Segment Start: SUPPLIED DATA

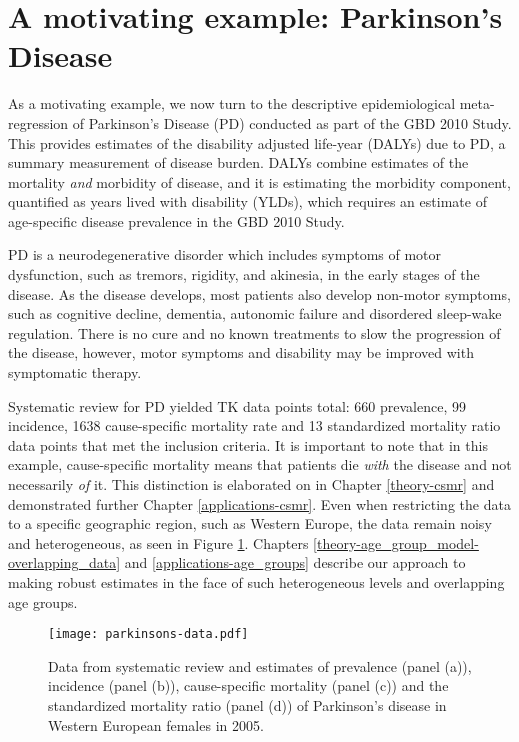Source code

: \section{A motivating example: Parkinson's Disease}
\label{intro-complete_ex}

As a motivating example, we now turn to the descriptive epidemiological meta-regression of Parkinson's Disease (PD) conducted as part of the GBD 2010 Study.  This provides estimates of the disability adjusted life-year (DALYs) due to PD, a summary measurement of disease burden.  DALYs combine estimates of the mortality \emph{and} morbidity of disease, and it is estimating the morbidity component, quantified as years lived with disability (YLDs), which requires an estimate of age-specific disease prevalence in the GBD 2010 Study.

PD is a neurodegenerative disorder which includes symptoms of motor dysfunction, such as tremors, rigidity, and akinesia, in the early stages of the disease.  As the disease develops, most patients also develop non-motor symptoms, such as cognitive decline, dementia, autonomic failure and disordered sleep-wake regulation.  There is no cure and no known treatments to slow the progression of the disease, however, motor symptoms and disability may be improved with symptomatic therapy.\cite{poewe_natural_2006, pollock_prevalence_1966}

Systematic review for PD yielded TK data points total: 660 prevalence, 99 incidence, 1638 cause-specific mortality rate and 13 standardized mortality ratio data points that met the inclusion criteria.  It is important to note that in this example, cause-specific mortality means that patients die \emph{with} the disease and not necessarily \emph{of} it.  This distinction is elaborated on in Chapter \ref{theory-csmr} and demonstrated further Chapter \ref{applications-csmr}.  Even when restricting the data to a specific geographic region, such as Western Europe, the data remain noisy and heterogeneous, as seen in Figure \ref{fig:intro-parkinsons data}. Chapters \ref{theory-age_group_model-overlapping_data} and \ref{applications-age_groups} describe our approach to making robust estimates in the face of such heterogeneous levels and overlapping age groups.

    \begin{figure}[h]
        \begin{center}
            \texttt{[image: parkinsons-data.pdf]}
            \caption{Data from systematic review and estimates of prevalence (panel (a)), incidence (panel (b)), cause-specific mortality (panel (c)) and the standardized mortality ratio (panel (d)) of Parkinson's disease in Western European females in 2005.}
            \label{fig:intro-parkinsons data}
        \end{center}
    \end{figure}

Segment End: SUPPLIED DATA

[YOUR INSTRUCTIONS]:
Print each entry precisely as written; the pictures stay out.

[TASK SOLUTION]:
Source code

: \section{A motivating example: Parkinson's Disease}
\label{intro-complete_ex}

As a motivating example, we now turn to the descriptive epidemiological meta-regression of Parkinson's Disease (PD) conducted as part of the GBD 2010 Study.  This provides estimates of the disability adjusted life-year (DALYs) due to PD, a summary measurement of disease burden.  DALYs combine estimates of the mortality \emph{and} morbidity of disease, and it is estimating the morbidity component, quantified as years lived with disability (YLDs), which requires an estimate of age-specific disease prevalence in the GBD 2010 Study.

PD is a neurodegenerative disorder which includes symptoms of motor dysfunction, such as tremors, rigidity, and akinesia, in the early stages of the disease.  As the disease develops, most patients also develop non-motor symptoms, such as cognitive decline, dementia, autonomic failure and disordered sleep-wake regulation.  There is no cure and no known treatments to slow the progression of the disease, however, motor symptoms and disability may be improved with symptomatic therapy.\cite{poewe_natural_2006, pollock_prevalence_1966}

Systematic review for PD yielded TK data points total: 660 prevalence, 99 incidence, 1638 cause-specific mortality rate and 13 standardized mortality ratio data points that met the inclusion criteria.  It is important to note that in this example, cause-specific mortality means that patients die \emph{with} the disease and not necessarily \emph{of} it.  This distinction is elaborated on in Chapter \ref{theory-csmr} and demonstrated further Chapter \ref{applications-csmr}.  Even when restricting the data to a specific geographic region, such as Western Europe, the data remain noisy and heterogeneous, as seen in Figure \ref{fig:intro-parkinsons data}. Chapters \ref{theory-age_group_model-overlapping_data} and \ref{applications-age_groups} describe our approach to making robust estimates in the face of such heterogeneous levels and overlapping age groups.

    \begin{figure}[h]
        \begin{center}
            \texttt{[image: parkinsons-data.pdf]}
            \caption{Data from systematic review and estimates of prevalence (panel (a)), incidence (panel (b)), cause-specific mortality (panel (c)) and the standardized mortality ratio (panel (d)) of Parkinson's disease in Western European females in 2005.}
            \label{fig:intro-parkinsons data}
        \end{center}
    \end{figure}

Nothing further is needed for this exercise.